* _Directions for this task_: Pictures stay out; please output the remaining data exactly.

[Task data]

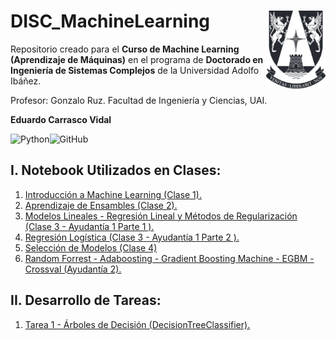 # DISC_MachineLearning <img src="img/logo.png" align="right" width = "95px"/>
    
Repositorio creado para el **Curso de Machine Learning (Aprendizaje de Máquinas)** en el programa de **Doctorado en Ingeniería de Sistemas Complejos** de la Universidad Adolfo Ibáñez.

Profesor: Gonzalo Ruz. Facultad de Ingeniería y Ciencias, UAI.

**Eduardo Carrasco Vidal**
 
![Python](https://img.shields.io/badge/python-%2314354C.svg)![GitHub](https://img.shields.io/badge/github-%23121011.svg)

## I. Notebook Utilizados en Clases:
1. [Introducción a Machine Learning (Clase 1).](https://github.com/educarrascov/DISC_MachineLearning/blob/main/Script/1.0.%2001Introduccion.ipynb)
2. [Aprendizaje de Ensambles (Clase 2).](https://github.com/educarrascov/DISC_MachineLearning/blob/main/Script/2.1.%20Aprendizaje_de_ensambles.ipynb)
3. [Modelos Lineales - Regresión Lineal y Métodos de Regularización (Clase 3 - Ayudantía 1 Parte 1 ).](https://github.com/educarrascov/DISC_MachineLearning/blob/main/Script/3.0.%20Modelos_Lineales.ipynb)
4. [Regresión Logística (Clase 3 - Ayudantía 1 Parte 2 ).](https://github.com/educarrascov/DISC_MachineLearning/blob/main/Script/3.4.%20Ayudant%C3%ADa1.ipynb)
5. [Selección de Modelos (Clase 4)](https://github.com/educarrascov/DISC_MachineLearning/blob/main/Script/4.0.%2003Seleccion_de_Modelos.ipynb)
6. [Random Forrest - Adaboosting - Gradient Boosting Machine - EGBM - Crossval (Ayudantía 2).](https://github.com/educarrascov/DISC_MachineLearning/blob/main/Script/4.3.%20Ayudantia_2.ipynb)

## II. Desarrollo de Tareas:
1. [Tarea 1 - Árboles de Decisión (DecisionTreeClassifier).](https://github.com/educarrascov/DISC_MachineLearning/blob/main/Tareas/tarea1/tarea1_Eduardo_Carrasco.ipynb)
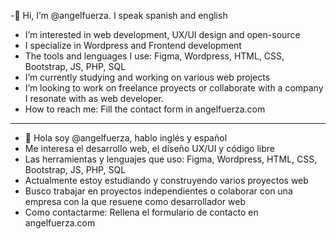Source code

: -👋 Hi, I’m @angelfuerza. I speak spanish and english
-  I’m interested in web development, UX/UI design and open-source 
-  I specialize in Wordpress and Frontend development
-  The tools and lenguages I use: Figma, Wordpress, HTML, CSS, Bootstrap, JS, PHP, SQL
-  I’m currently studying and working on various web projects
-  I’m looking to work on freelance proyects or collaborate with a company I resonate with as web developer. 
- How to reach me: Fill the contact form in angelfuerza.com  

-------------------------------------------------------------------------------------------------------------------------------------------------

- 👋 Hola soy @angelfuerza, hablo inglés y español
- Me interesa el desarrollo web, el diseño UX/UI y código libre
- Las herramientas y lenguajes que uso: Figma, Wordpress, HTML, CSS, Bootstrap, JS, PHP, SQL
- Actualmente estoy estudiando y construyendo varios proyectos web
- Busco trabajar en proyectos independientes o colaborar con una empresa con la que resuene como desarrollador web
- Como contactarme: Rellena el formulario de contacto en angelfuerza.com
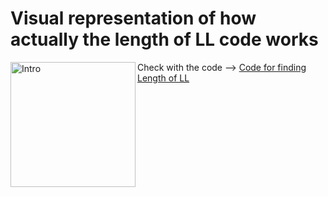 
<h1>Visual representation of how actually the length of LL code works</h1>
<img align="left" width=200px alt="Intro" src="https://github.com/user-attachments/assets/74e8ac0a-13f6-4d2c-a3fb-69163bdb5487" />
<p>Check with the code --> <a href="https://github.com/gunal-01/c--Prac/blob/main/linkedlist/length-of-LL.c%2B%2B">Code for finding Length of LL</a></p>
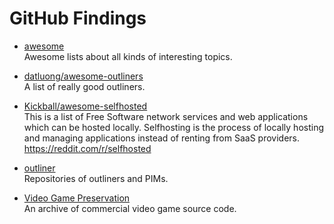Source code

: # GitHub Findings

* [awesome](https://github.com/sindresorhus/awesome)  
Awesome lists about all kinds of interesting topics.

* [datluong/awesome-outliners](https://github.com/datluong/awesome-outliners)  
A list of really good outliners.

* [Kickball/awesome-selfhosted](https://github.com/Kickball/awesome-selfhosted)  
This is a list of Free Software network services and web applications which can be hosted locally. Selfhosting is the process of locally hosting and managing applications instead of renting from SaaS providers. https://reddit.com/r/selfhosted

* [outliner](https://github.com/topics/outliner)  
Repositories of outliners and PIMs.

* [Video Game Preservation](https://github.com/videogamepreservation)  
An archive of commercial video game source code.
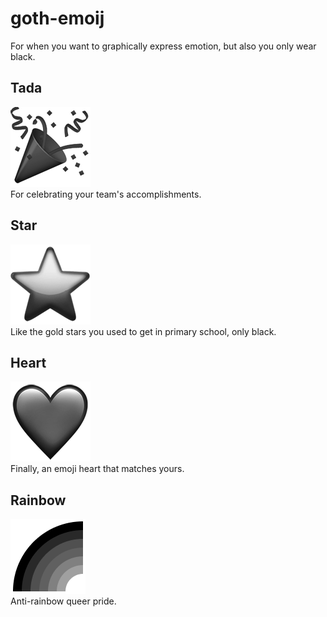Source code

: # goth-emoij
For when you want to graphically express emotion, but also you only wear black.
## Tada
![tada!](https://github.com/arlenarlenarlen/goth-emoij/raw/master/tada_goth.png)\
For celebrating your team's accomplishments.
## Star
![star](https://github.com/arlenarlenarlen/goth-emoij/raw/master/star_goth.png)\
Like the gold stars you used to get in primary school, only black.
## Heart
![heart](https://github.com/arlenarlenarlen/goth-emoij/raw/master/heart_goth.png)\
Finally, an emoji heart that matches yours.
## Rainbow
![rainbow](https://github.com/arlenarlenarlen/goth-emoij/raw/master/rainbow_goth.png)\
Anti-rainbow queer pride.
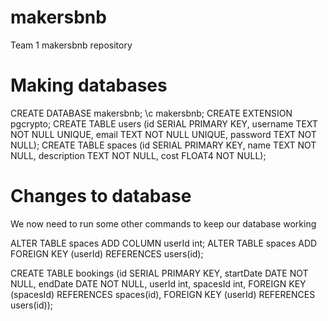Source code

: # makersbnb
Team 1 makersbnb repository 

# Making databases 

CREATE DATABASE makersbnb;
\c makersbnb;
CREATE EXTENSION pgcrypto;
CREATE TABLE users (id SERIAL PRIMARY KEY, username TEXT NOT NULL UNIQUE, email TEXT NOT NULL UNIQUE, password TEXT NOT NULL);
CREATE TABLE spaces (id SERIAL PRIMARY KEY, name TEXT NOT NULL, description TEXT NOT NULL, cost FLOAT4 NOT NULL);


# Changes to database 

We now need to run some other commands to keep our database working

ALTER TABLE spaces ADD COLUMN userId int;
ALTER TABLE spaces ADD FOREIGN KEY (userId) REFERENCES users(id);

CREATE TABLE bookings (id SERIAL PRIMARY KEY, startDate DATE NOT NULL, endDate DATE NOT NULL, userId int, spacesId int, FOREIGN KEY (spacesId) REFERENCES spaces(id), FOREIGN KEY (userId) REFERENCES users(id));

[/Task data]

* _The completed task_:
 # DISC_MachineLearning <img src="img/logo.png" align="right" width = "95px"/>
    
Repositorio creado para el **Curso de Machine Learning (Aprendizaje de Máquinas)** en el programa de **Doctorado en Ingeniería de Sistemas Complejos** de la Universidad Adolfo Ibáñez.

Profesor: Gonzalo Ruz. Facultad de Ingeniería y Ciencias, UAI.

**Eduardo Carrasco Vidal**
 
![Python](https://img.shields.io/badge/python-%2314354C.svg)![GitHub](https://img.shields.io/badge/github-%23121011.svg)

## I. Notebook Utilizados en Clases:
1. [Introducción a Machine Learning (Clase 1).](https://github.com/educarrascov/DISC_MachineLearning/blob/main/Script/1.0.%2001Introduccion.ipynb)
2. [Aprendizaje de Ensambles (Clase 2).](https://github.com/educarrascov/DISC_MachineLearning/blob/main/Script/2.1.%20Aprendizaje_de_ensambles.ipynb)
3. [Modelos Lineales - Regresión Lineal y Métodos de Regularización (Clase 3 - Ayudantía 1 Parte 1 ).](https://github.com/educarrascov/DISC_MachineLearning/blob/main/Script/3.0.%20Modelos_Lineales.ipynb)
4. [Regresión Logística (Clase 3 - Ayudantía 1 Parte 2 ).](https://github.com/educarrascov/DISC_MachineLearning/blob/main/Script/3.4.%20Ayudant%C3%ADa1.ipynb)
5. [Selección de Modelos (Clase 4)](https://github.com/educarrascov/DISC_MachineLearning/blob/main/Script/4.0.%2003Seleccion_de_Modelos.ipynb)
6. [Random Forrest - Adaboosting - Gradient Boosting Machine - EGBM - Crossval (Ayudantía 2).](https://github.com/educarrascov/DISC_MachineLearning/blob/main/Script/4.3.%20Ayudantia_2.ipynb)

## II. Desarrollo de Tareas:
1. [Tarea 1 - Árboles de Decisión (DecisionTreeClassifier).](https://github.com/educarrascov/DISC_MachineLearning/blob/main/Tareas/tarea1/tarea1_Eduardo_Carrasco.ipynb)
Source code

: -👋 Hi, I’m @angelfuerza. I speak spanish and english
-  I’m interested in web development, UX/UI design and open-source 
-  I specialize in Wordpress and Frontend development
-  The tools and lenguages I use: Figma, Wordpress, HTML, CSS, Bootstrap, JS, PHP, SQL
-  I’m currently studying and working on various web projects
-  I’m looking to work on freelance proyects or collaborate with a company I resonate with as web developer. 
- How to reach me: Fill the contact form in angelfuerza.com  

-------------------------------------------------------------------------------------------------------------------------------------------------

- 👋 Hola soy @angelfuerza, hablo inglés y español
- Me interesa el desarrollo web, el diseño UX/UI y código libre
- Las herramientas y lenguajes que uso: Figma, Wordpress, HTML, CSS, Bootstrap, JS, PHP, SQL
- Actualmente estoy estudiando y construyendo varios proyectos web
- Busco trabajar en proyectos independientes o colaborar con una empresa con la que resuene como desarrollador web
- Como contactarme: Rellena el formulario de contacto en angelfuerza.com
<h1>Visual representation of how actually the length of LL code works</h1>
<img align="left" width=200px alt="Intro" src="https://github.com/user-attachments/assets/74e8ac0a-13f6-4d2c-a3fb-69163bdb5487" />
<p>Check with the code --> <a href="https://github.com/gunal-01/c--Prac/blob/main/linkedlist/length-of-LL.c%2B%2B">Code for finding Length of LL</a></p>
Source code

: # GitHub Findings

* [awesome](https://github.com/sindresorhus/awesome)  
Awesome lists about all kinds of interesting topics.

* [datluong/awesome-outliners](https://github.com/datluong/awesome-outliners)  
A list of really good outliners.

* [Kickball/awesome-selfhosted](https://github.com/Kickball/awesome-selfhosted)  
This is a list of Free Software network services and web applications which can be hosted locally. Selfhosting is the process of locally hosting and managing applications instead of renting from SaaS providers. https://reddit.com/r/selfhosted

* [outliner](https://github.com/topics/outliner)  
Repositories of outliners and PIMs.

* [Video Game Preservation](https://github.com/videogamepreservation)  
An archive of commercial video game source code.
Source code

: # goth-emoij
For when you want to graphically express emotion, but also you only wear black.
## Tada
![tada!](https://github.com/arlenarlenarlen/goth-emoij/raw/master/tada_goth.png)\
For celebrating your team's accomplishments.
## Star
![star](https://github.com/arlenarlenarlen/goth-emoij/raw/master/star_goth.png)\
Like the gold stars you used to get in primary school, only black.
## Heart
![heart](https://github.com/arlenarlenarlen/goth-emoij/raw/master/heart_goth.png)\
Finally, an emoji heart that matches yours.
## Rainbow
![rainbow](https://github.com/arlenarlenarlen/goth-emoij/raw/master/rainbow_goth.png)\
Anti-rainbow queer pride.
Source code

: # makersbnb
Team 1 makersbnb repository 

# Making databases 

CREATE DATABASE makersbnb;
\c makersbnb;
CREATE EXTENSION pgcrypto;
CREATE TABLE users (id SERIAL PRIMARY KEY, username TEXT NOT NULL UNIQUE, email TEXT NOT NULL UNIQUE, password TEXT NOT NULL);
CREATE TABLE spaces (id SERIAL PRIMARY KEY, name TEXT NOT NULL, description TEXT NOT NULL, cost FLOAT4 NOT NULL);


# Changes to database 

We now need to run some other commands to keep our database working

ALTER TABLE spaces ADD COLUMN userId int;
ALTER TABLE spaces ADD FOREIGN KEY (userId) REFERENCES users(id);

CREATE TABLE bookings (id SERIAL PRIMARY KEY, startDate DATE NOT NULL, endDate DATE NOT NULL, userId int, spacesId int, FOREIGN KEY (spacesId) REFERENCES spaces(id), FOREIGN KEY (userId) REFERENCES users(id));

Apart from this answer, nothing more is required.